*Your goal:*
Only a number is wanted here: the count of lines in the entries below that contain the word "Engineering".

[Collected data]
= = = = =

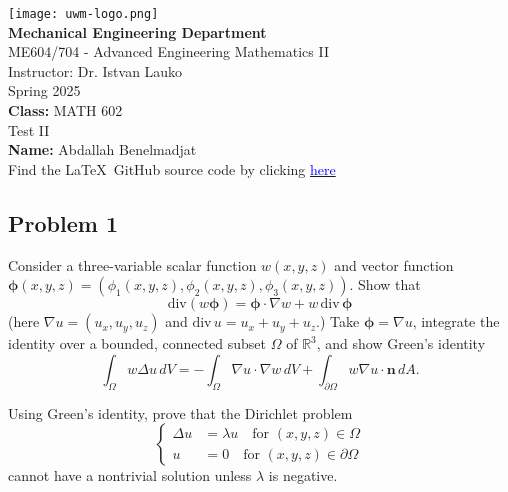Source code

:\documentclass{article}
\date{}
\begin{document}
\begin{titlepage}
    \centering
    \texttt{[image: uwm-logo.png]} \\[1cm]
    
    {\Large \textbf{Mechanical Engineering Department}}\\[0.5em]
    {\large ME604/704 - Advanced Engineering Mathematics II}\\[0.5em]
    {\large Instructor: Dr. Istvan Lauko}\\[0.5em]
    {\large Spring 2025}\\[2cm]
    
    {\large \textbf{Class:} MATH 602}\\[0.5em]
    {\large \textbf{} Test II}\\[0.5em]
    {\large \textbf{Name:} Abdallah Benelmadjat}\\[0.5em]
    {\large Find the \LaTeX\ GitHub source code by clicking \href{https://github.com/abdallah-benelmadjat/MATH-602/blob/main/HW4.tex}{\textcolor{blue}{here}}}\\
\end{titlepage}


\newpage

\begin{tcolorbox}[colback=white, colframe=black, boxrule=0.8pt, arc=2mm]
\section*{Problem 1}
Consider a three-variable scalar function $w(x,y,z)$ and vector function $\boldsymbol{\phi}(x,y,z) = (\phi_1(x,y,z), \phi_2(x,y,z), \phi_3(x,y,z))$. Show that
\[
\text{div}(w\boldsymbol{\phi}) = \boldsymbol{\phi} \cdot \nabla w + w \, \text{div} \, \boldsymbol{\phi}
\]
(here $\nabla u = (u_x, u_y, u_z)$ and $\text{div} \, u = u_x + u_y + u_z$.) Take $\boldsymbol{\phi} = \nabla u$, integrate the identity over a bounded, connected subset $\Omega$ of $\mathbb{R}^3$, and show Green’s identity
\[
\int_{\Omega} w \Delta u \, dV = - \int_{\Omega} \nabla u \cdot \nabla w \, dV + \int_{\partial \Omega} w \nabla u \cdot \mathbf{n} \, dA.
\]

Using Green’s identity, prove that the Dirichlet problem
\[
\left\{
\begin{aligned}
\Delta u &= \lambda u \quad \text{for } (x,y,z) \in \Omega \\
u &= 0 \quad \text{for } (x,y,z) \in \partial \Omega
\end{aligned}
\right.
\]
cannot have a nontrivial solution unless $\lambda$ is negative.

\end{tcolorbox}
\end{document}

= = = = =

*Your response:*
2